My 90-year-old father-in-law asked for my help recently.

He gave me a white linen bag, tightly drawn and knotted at the neck. It had been found among the possessions of his father, who died in 1969. No one had opened it since then – and for many years before. It had been too painful.

Inside were the fragments of a young officer’s life, lost at the age of 28 on the Somme. A small red envelope with only two lines of address contained the telegram. On the back of a scrap of paper was the beautiful copperplate, handwritten reply from the grieving father, thanking the King and Queen for their gracious sympathy, expressing comfort in the knowledge of their shared compassion.

There was a mother-of-pearl pocket knife, two leather purses containing sixpences, a yellowing newspaper from 1917, with the announcement of this much-loved soldier’s death. Along with two regimental swords was the original wooden cross which marked where he fell, later to be replaced by a marble headstone. Most poignantly – a carefully wrapped parcel, secured with loop after loop of red wool. Inside was nothing but a laundered white pocket handkerchief.

Like so many families, there were medals too. As I turned the busy pages of the Daily Telegraph edition from over 90 years ago, I was struck by all the pictures of ladies’ hats, sheep tonic, and military manoeuvres. Among all that activity, there it was: the briefest combination of two or three lines – the marking of a death unforeseen. The contents of the bag showed me how little physical evidence of a life can be salvaged from such an announcement.

Sitting in Magdalen College Chapel on Remembrance Sunday, the trumpeter’s Last Post and Reveille’s lingering notes of love, loss and fortitude filled the late 15th century building. A few minutes before, a single bell had tolled from the tower. Its sonorous, insistent note drew in pedestrians from the High and cyclists from the Bridge. As the two minute silence fell, we bowed our heads – not just for those who had died in two World Wars, but for all the victims of conflict – the majority of whom are civilians. They and their families are affected long after the battles cease. Addressing the congregation, Terry Waite CBE observed that while dignity was the keynote of the televised Cenotaph’s ceremony, “the smartness of the armed forces, the immaculate uniforms, the precision of the drill which impresses’ this event was ‘a million miles away from that it commemorates”.

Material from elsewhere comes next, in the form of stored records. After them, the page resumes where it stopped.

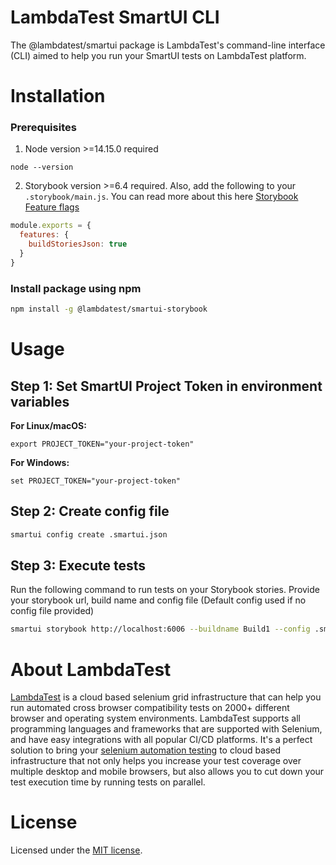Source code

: # LambdaTest SmartUI CLI
The @lambdatest/smartui package is LambdaTest's command-line interface (CLI) aimed to help you run your SmartUI tests on LambdaTest platform.


# Installation

### Prerequisites
1. Node version >=14.15.0 required
  ```
  node --version
  ```

2. Storybook version >=6.4 required. Also, add the following to your `.storybook/main.js`. You can read more about this here [Storybook Feature flags](https://storybook.js.org/docs/react/configure/overview#feature-flags)
  ```js
  module.exports = {
    features: {
      buildStoriesJson: true
    }
  }
  ```

### Install package using npm
```bash
npm install -g @lambdatest/smartui-storybook
```

# Usage

## Step 1: Set SmartUI Project Token in environment variables

  <b>For Linux/macOS:</b>
 
  ```
  export PROJECT_TOKEN="your-project-token"
  ```

   <b>For Windows:</b>

  ```
  set PROJECT_TOKEN="your-project-token"
  ```

## Step 2: Create config file
```bash
smartui config create .smartui.json
```

## Step 3: Execute tests
Run the following command to run tests on your Storybook stories. Provide your storybook url, build name and config file (Default config used if no config file provided)

```bash
smartui storybook http://localhost:6006 --buildname Build1 --config .smartui.json
```

# About LambdaTest

[LambdaTest](https://www.lambdatest.com/) is a cloud based selenium grid infrastructure that can help you run automated cross browser compatibility tests on 2000+ different browser and operating system environments. LambdaTest supports all programming languages and frameworks that are supported with Selenium, and have easy integrations with all popular CI/CD platforms. It's a perfect solution to bring your [selenium automation testing](https://www.lambdatest.com/selenium-automation) to cloud based infrastructure that not only helps you increase your test coverage over multiple desktop and mobile browsers, but also allows you to cut down your test execution time by running tests on parallel.

# License

Licensed under the [MIT license](./LICENSE).
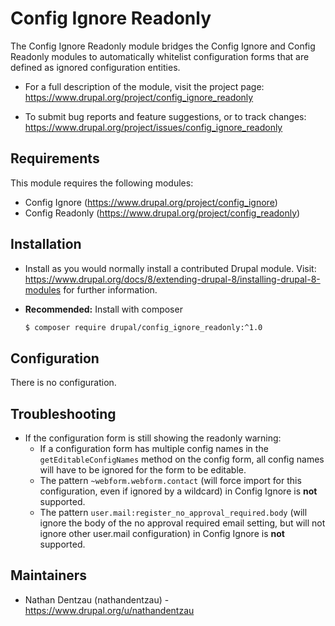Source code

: # Config Ignore Readonly

The Config Ignore Readonly module bridges the Config Ignore and Config Readonly
modules to automatically whitelist configuration forms that are defined as
ignored configuration entities.

* For a full description of the module, visit the project page:
  https://www.drupal.org/project/config_ignore_readonly

* To submit bug reports and feature suggestions, or to track changes:
  https://www.drupal.org/project/issues/config_ignore_readonly

## Requirements

This module requires the following modules:

* Config Ignore (https://www.drupal.org/project/config_ignore)
* Config Readonly (https://www.drupal.org/project/config_readonly)

## Installation

* Install as you would normally install a contributed Drupal module. Visit:
  https://www.drupal.org/docs/8/extending-drupal-8/installing-drupal-8-modules
  for further information.

* **Recommended:** Install with composer
  ```bash
  $ composer require drupal/config_ignore_readonly:^1.0
  ```

## Configuration

There is no configuration.

## Troubleshooting

* If the configuration form is still showing the readonly warning:
  * If a configuration form has multiple config names in the
    `getEditableConfigNames` method on the config form, all config names will
    have to be ignored for the form to be editable.
  * The pattern `~webform.webform.contact` (will force import for this
    configuration, even if ignored by a wildcard) in Config Ignore is **not**
    supported.
  * The pattern `user.mail:register_no_approval_required.body` (will ignore the
    body of the no approval required email setting, but will not ignore other
    user.mail configuration) in Config Ignore is **not** supported.

## Maintainers

* Nathan Dentzau (nathandentzau) - https://www.drupal.org/u/nathandentzau
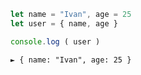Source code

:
```javascript
let name = "Ivan", age = 25
let user = { name, age }

console.log ( user )
```

```console
► { name: "Ivan", age: 25 }
```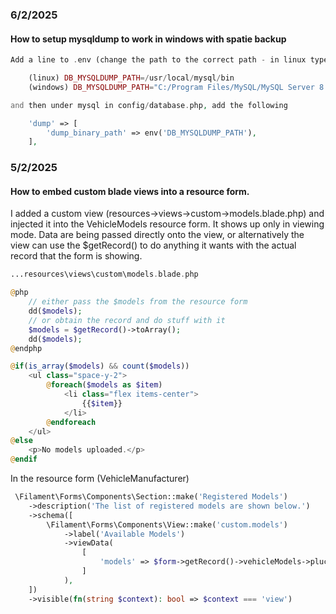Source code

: ### 6/2/2025

#### How to setup mysqldump to work in windows with spatie backup

```php
Add a line to .env (change the path to the correct path - in linux type which mysqldump)

    (linux) DB_MYSQLDUMP_PATH=/usr/local/mysql/bin
    (windows) DB_MYSQLDUMP_PATH="C:/Program Files/MySQL/MySQL Server 8.0/bin/"

and then under mysql in config/database.php, add the following

    'dump' => [
        'dump_binary_path' => env('DB_MYSQLDUMP_PATH'),
    ],
```

### 5/2/2025

#### How to embed custom blade views into a resource form.

I added a custom view (resources->views->custom->models.blade.php) and injected it into the VehicleModels resource form. It shows up only in viewing mode. Data are being passed directly onto the view, or alternatively the view can use the $getRecord() to do anything it wants with the actual record that the form is showing.

```php
...resources\views\custom\models.blade.php

@php
    // either pass the $models from the resource form
    dd($models);
    // or obtain the record and do stuff with it
    $models = $getRecord()->toArray();
    dd($models);
@endphp

@if(is_array($models) && count($models))
    <ul class="space-y-2">
        @foreach($models as $item)
            <li class="flex items-center">
                {{$item}}
            </li>
        @endforeach
    </ul>
@else
    <p>No models uploaded.</p>
@endif
```

In the resource form (VehicleManufacturer)

```php
 \Filament\Forms\Components\Section::make('Registered Models')
    ->description('The list of registered models are shown below.')
    ->schema([
        \Filament\Forms\Components\View::make('custom.models')
            ->label('Available Models')
            ->viewData(
                [
                    'models' => $form->getRecord()->vehicleModels->pluck('model')->toArray()
                ]
            ),
    ])
    ->visible(fn(string $context): bool => $context === 'view')
```
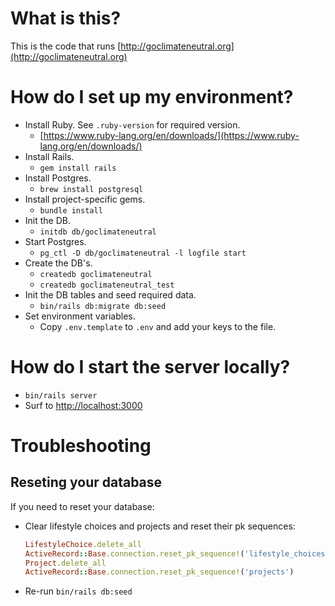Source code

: # What is this?

This is the code that runs [http://goclimateneutral.org](http://goclimateneutral.org)

# How do I set up my environment?

* Install Ruby. See `.ruby-version` for required version.
  * [https://www.ruby-lang.org/en/downloads/](https://www.ruby-lang.org/en/downloads/)
* Install Rails.
  * `gem install rails`
* Install Postgres.
  * `brew install postgresql` 
* Install project-specific gems.
  * `bundle install`  
* Init the DB.
  * `initdb db/goclimateneutral`
* Start Postgres.
  * `pg_ctl -D db/goclimateneutral -l logfile start`
* Create the DB's.
  * `createdb goclimateneutral`
  * `createdb goclimateneutral_test`
* Init the DB tables and seed required data.
  * `bin/rails db:migrate db:seed`
* Set environment variables.
  * Copy `.env.template` to `.env` and add your keys to the file.

# How do I start the server locally?

* `bin/rails server`
* Surf to [http://localhost:3000](http://localhost:3000)

# Troubleshooting

## Reseting your database

If you need to reset your database:

* Clear lifestyle choices and projects and reset their pk sequences:

  ```ruby
  LifestyleChoice.delete_all
  ActiveRecord::Base.connection.reset_pk_sequence!('lifestyle_choices')
  Project.delete_all
  ActiveRecord::Base.connection.reset_pk_sequence!('projects')
  ```

* Re-run `bin/rails db:seed`
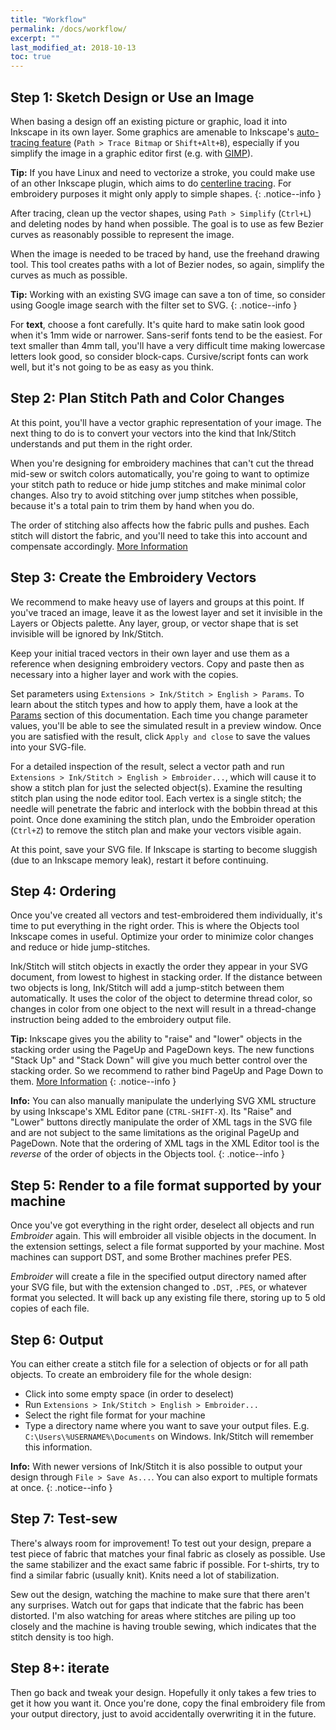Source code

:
 ```yaml
---
title: "Workflow"
permalink: /docs/workflow/
excerpt: ""
last_modified_at: 2018-10-13
toc: true
---
```

## Step 1: Sketch Design or Use an Image

When basing a design off an existing picture or graphic, load it into Inkscape in its own layer. Some graphics are amenable to Inkscape's [auto-tracing feature](https://inkscape.org/en/doc/tutorials/tracing/tutorial-tracing.html) (`Path > Trace Bitmap` or `Shift+Alt+B`), especially if you simplify the image in a graphic editor first (e.g. with [GIMP](https://www.gimp.org/)).

**Tip:** If you have Linux and need to vectorize a stroke, you could make use of an other Inkscape plugin, which aims to do [centerline tracing](https://github.com/fablabnbg/inkscape-centerline-trace). For embroidery purposes it might only apply to simple shapes.
{: .notice--info }

After tracing, clean up the vector shapes, using `Path > Simplify` (`Ctrl+L`) and deleting nodes by hand when possible. The goal is to use as few Bezier curves as reasonably possible to represent the image.

When the image is needed to be traced by hand, use the freehand drawing tool. This tool creates paths with a lot of Bezier nodes, so again, simplify the curves as much as possible.

**Tip:** Working with an existing SVG image can save a ton of time, so consider using Google image search with the filter set to SVG.
{: .notice--info }

For **text**, choose a font carefully. It's quite hard to make satin look good when it's 1mm wide or narrower. Sans-serif fonts tend to be the easiest. For text smaller than 4mm tall, you'll have a very difficult time making lowercase letters look good, so consider block-caps. Cursive/script fonts can work well, but it's not going to be as easy as you think.


## Step 2: Plan Stitch Path and Color Changes

At this point, you'll have a vector graphic representation of your image. The next thing to do is to convert your vectors into the kind that Ink/Stitch understands and put them in the right order.

When you're designing for embroidery machines that can't cut the thread mid-sew or switch colors automatically, you're going to want to optimize your stitch path to reduce or hide jump stitches and make minimal color changes. Also try to avoid stitching over jump stitches when possible, because it's a total pain to trim them by hand when you do.

The order of stitching also affects how the fabric pulls and pushes. Each stitch will distort the fabric, and you'll need to take this into account and compensate accordingly. [More Information](/tutorials/push-pull-compensation/)

## Step 3: Create the Embroidery Vectors

We recommend to make heavy use of layers and groups at this point. If you've traced an image, leave it as the lowest layer and set it invisible in the Layers or Objects palette. Any layer, group, or vector shape that is set invisible will be ignored by Ink/Stitch.

Keep your initial traced vectors in their own layer and use them as a reference when designing embroidery vectors. Copy and paste then as necessary into a higher layer and work with the copies.

Set parameters using `Extensions > Ink/Stitch > English > Params`. To learn about the stitch types and how to apply them, have a look at the [Params](/docs/params/) section of this documentation. Each time you change parameter values, you'll be able to see the simulated result in a preview window. Once you are satisfied with the result, click `Apply and close` to save the values into your SVG-file.

For a detailed inspection of the result, select a vector path and run `Extensions > Ink/Stitch > English > Embroider...`, which will cause it to show a stitch plan for just the selected object(s). Examine the resulting stitch plan using the node editor tool. Each vertex is a single stitch; the needle will penetrate the fabric and interlock with the bobbin thread at this point. Once done examining the stitch plan, undo the Embroider operation (`Ctrl+Z`) to remove the stitch plan and make your vectors visible again.

At this point, save your SVG file. If Inkscape is starting to become sluggish (due to an Inkscape memory leak), restart it before continuing.

## Step 4: Ordering

Once you've created all vectors and test-embroidered them individually, it's time to put everything in the right order. This is where the Objects tool Inkscape comes in useful. Optimize your order to minimize color changes and reduce or hide jump-stitches.

Ink/Stitch will stitch objects in exactly the order they appear in your SVG document, from lowest to highest in stacking order. If the distance between two objects is long, Ink/Stitch will add a jump-stitch between them automatically. It uses the color of the object to determine thread color, so changes in color from one object to the next will result in a thread-change instruction being added to the embroidery output file.

**Tip:** Inkscape gives you the ability to "raise" and "lower" objects in the stacking order using the PageUp and PageDown keys. The new functions "Stack Up" and "Stack Down" will give you much better control over the stacking order. So we recommend to rather bind PageUp and Page Down to them. [More Information](/docs/customize/#shortcut-keys)
{: .notice--info }

**Info:** You can also manually manipulate the underlying SVG XML structure by using Inkscape's XML Editor pane (`CTRL-SHIFT-X`). Its "Raise" and "Lower" buttons directly manipulate the order of XML tags in the SVG file and are not subject to the same limitations as the original PageUp and PageDown. Note that the ordering of XML tags in the XML Editor tool is the _reverse_ of the order of objects in the Objects tool.
{: .notice--info }

## Step 5: Render to a file format supported by your machine

Once you've got everything in the right order, deselect all objects and run *Embroider* again. This will embroider all visible objects in the document. In the extension settings, select a file format supported by your machine. Most machines can support DST, and some Brother machines prefer PES.

*Embroider* will create a file in the specified output directory named after your SVG file, but with the extension changed to `.DST`, `.PES`, or whatever format you selected. It will back up any existing file there, storing up to 5 old copies of each file.

## Step 6: Output

You can either create a stitch file for a selection of objects or for all path objects. To create an embroidery file for the whole design:

* Click into some empty space (in order to deselect)
* Run `Extensions > Ink/Stitch > English > Embroider...`
* Select the right file format for your machine
* Type a directory name where you want to save your output files. E.g. `C:\Users\%USERNAME%\Documents` on Windows. Ink/Stitch will remember this information.

**Info:** With newer versions of Ink/Stitch it is also possible to output your design through `File > Save As...`. You can also export to multiple formats at once.
{: .notice--info }

## Step 7: Test-sew

There's always room for improvement! To test out your design, prepare a test piece of fabric that matches your final fabric as closely as possible. Use the same stabilizer and the exact same fabric if possible. For t-shirts, try to find a similar fabric (usually knit). Knits need a lot of stabilization.

Sew out the design, watching the machine to make sure that there aren't any surprises. Watch out for gaps that indicate that the fabric has been distorted. I'm also watching for areas where stitches are piling up too closely and the machine is having trouble sewing, which indicates that the stitch density is too high.

## Step 8+: iterate

Then go back and tweak your design. Hopefully it only takes a few tries to get it how you want it. Once you're done, copy the final embroidery file from your output directory, just to avoid accidentally overwriting it in the future.

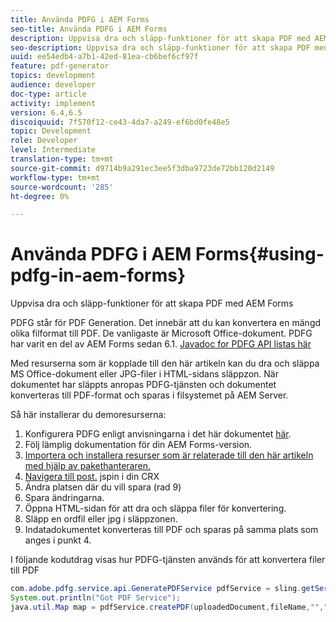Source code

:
 ```yaml
---
title: Använda PDFG i AEM Forms
seo-title: Använda PDFG i AEM Forms
description: Uppvisa dra och släpp-funktioner för att skapa PDF med AEM Forms
seo-description: Uppvisa dra och släpp-funktioner för att skapa PDF med AEM Forms
uuid: ee54edb4-a7b1-42ed-81ea-cb6bef6cf97f
feature: pdf-generator
topics: development
audience: developer
doc-type: article
activity: implement
version: 6.4,6.5
discoiquuid: 7f570f12-ce43-4da7-a249-ef6bd0fe48e5
topic: Development
role: Developer
level: Intermediate
translation-type: tm+mt
source-git-commit: d9714b9a291ec3ee5f3dba9723de72bb120d2149
workflow-type: tm+mt
source-wordcount: '285'
ht-degree: 0%

---
```



# Använda PDFG i AEM Forms{#using-pdfg-in-aem-forms}

Uppvisa dra och släpp-funktioner för att skapa PDF med AEM Forms

PDFG står för PDF Generation. Det innebär att du kan konvertera en mängd olika filformat till PDF. De vanligaste är Microsoft Office-dokument. PDFG har varit en del av AEM Forms sedan 6.1.
[Javadoc for PDFG API listas här](https://helpx.adobe.com/experience-manager/6-3/forms/using/aem-document-services-programmatically.html#PDFGeneratorService)

Med resurserna som är kopplade till den här artikeln kan du dra och släppa MS Office-dokument eller JPG-filer i HTML-sidans släppzon. När dokumentet har släppts anropas PDFG-tjänsten och dokumentet konverteras till PDF-format och sparas i filsystemet på AEM Server.

Så här installerar du demoresurserna:

1. Konfigurera PDFG enligt anvisningarna i det här dokumentet [här](https://helpx.adobe.com/experience-manager/6-4/forms/using/install-configure-pdf-generator.html).
1. Följ lämplig dokumentation för din AEM Forms-version.
1. [Importera och installera resurser som är relaterade till den här artikeln med hjälp av pakethanteraren.](assets/createpdfgdemov2.zip)
1. [Navigera till post.](http://localhost:4502/apps/AemFormsSamples/components/createPDF/POST.jsp) jspin i din CRX
1. Ändra platsen där du vill spara (rad 9)
1. Spara ändringarna.
1. Öppna HTML-sidan [](http://localhost:4502/content/DocumentServices/CreatePDFG.html) för att dra och släppa filer för konvertering.
1. Släpp en ordfil eller jpg i släppzonen.
1. Indatadokumentet konverteras till PDF och sparas på samma plats som anges i punkt 4.

I följande kodutdrag visas hur PDFG-tjänsten används för att konvertera filer till PDF

```java
com.adobe.pdfg.service.api.GeneratePDFService pdfService = sling.getService(com.adobe.pdfg.service.api.GeneratePDFService.class);
System.out.println("Got PDF Service");
java.util.Map map = pdfService.createPDF(uploadedDocument,fileName,"","Standard","No Security", null, null);
```

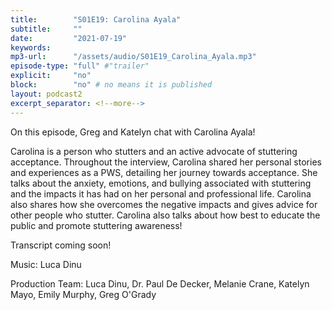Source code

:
 ```yaml
---
title:        "S01E19: Carolina Ayala"
subtitle:     ""
date:         "2021-07-19"
keywords:
mp3-url:      "/assets/audio/S01E19_Carolina_Ayala.mp3"
episode-type: "full" #"trailer"
explicit:     "no"
block:        "no" # no means it is published
layout: podcast2
excerpt_separator: <!--more-->
---
```

On this episode, Greg and Katelyn chat with Carolina Ayala!

Carolina is a person who stutters and an active advocate of stuttering acceptance. Throughout the interview, Carolina shared her personal stories and experiences as a PWS, detailing her journey towards acceptance. She talks about the anxiety, emotions, and bullying associated with stuttering and the impacts it has had on her personal and professional life. Carolina also shares how she overcomes the negative impacts and gives advice for other people who stutter. Carolina also talks about how best to educate the public and promote stuttering awareness!
<!--more-->
Transcript coming soon!
<!--more-->
Music: Luca Dinu

Production Team: Luca Dinu, Dr. Paul De Decker, Melanie Crane, Katelyn Mayo, Emily Murphy, Greg O'Grady
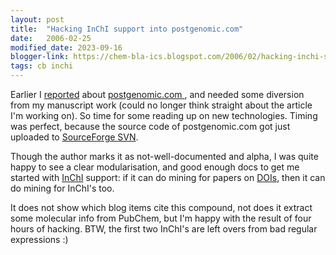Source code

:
 ```yaml
---
layout: post
title:  "Hacking InChI support into postgenomic.com"
date:   2006-02-25
modified_date: 2023-09-16
blogger-link: https://chem-bla-ics.blogspot.com/2006/02/hacking-inchi-support-into.html
tags: cb inchi
---
```


Earlier I [reported](2006-02-15-hot-articles-mining-semantic-web.markdown) about
[postgenomic.com <i class="fa-solid fa-box-archive fa-xs"></i>](https://web.archive.org/web/20060303081952/https://postgenomic.com/),
and needed some diversion from my manuscript work (could no longer think straight about the article I'm working on). So time for
some reading up on new technologies. Timing was perfect, because the source code of postgenomic.com got just uploaded to
[SourceForge SVN](http://sourceforge.net/projects/postgenomic).

Though the author marks it as not-well-documented and alpha, I was quite happy to see a clear modularisation, and good enough
docs to get me started with [InChI](http://www.iupac.org/inchi/) support: if it can do mining for papers on
[DOIs](http://www.doi.org/), then it can do mining for InChI's too.

It does not show which blog items cite this compound, not does it extract some molecular info from PubChem, but
I'm happy with the result of four hours of hacking. BTW, the first two InChI's are left overs from bad
regular expressions :)

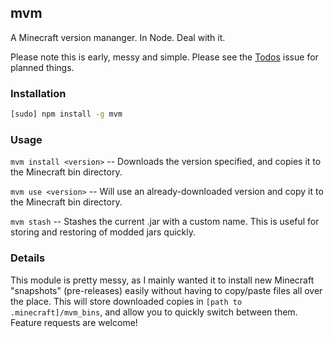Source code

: ## mvm

A Minecraft version mananger. In Node. Deal with it.

Please note this is early, messy and simple. Please see the [Todos](https://github.com/remixz/mvm/issues/1) issue for planned things.

### Installation

```bash
[sudo] npm install -g mvm
```

### Usage

`mvm install <version>` -- Downloads the version specified, and copies it to the Minecraft bin directory.

`mvm use <version>` -- Will use an already-downloaded version and copy it to the Minecraft bin directory.

`mvm stash` -- Stashes the current .jar with a custom name. This is useful for storing and restoring of modded jars quickly.

### Details

This module is pretty messy, as I mainly wanted it to install new Minecraft "snapshots" (pre-releases) easily without having to copy/paste files all over the place. This will store downloaded copies in `[path to .minecraft]/mvm_bins`, and allow you to quickly switch between them. Feature requests are welcome!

Waite spoke of suffering as part of the human condition “although some people suffer more severely than others”. As the Archbishop of Canterbury’s special envoy, and initial success in negotiating hostage release, Waite was himself seized at gunpoint and held hostage for 1,763 days between 1981 and 1987.

He noted that most wars’ “dysfunctional aims” are not achieved. Despite the sacrifices of the two World Wars, there had been no universal peace.

Yet while armed conflict was institutionalised within society, pacifism was regarded as mere idealism, but quoting his belief with the Psalmist, “still there was a future for the man of peace”.

Writing to a surviving son on the death of his Oxford educated sibling, another grieving father wrote: “Our hearts are broken, but oh, how we loved him.” He was writing of the death of Oxford’s war hero doctor and double Victoria Cross recipient, Noel Chavasse.

Yet death in war takes life indiscriminately.

To any family so affected, there’s a use for that hankerchief bound in red wool yet.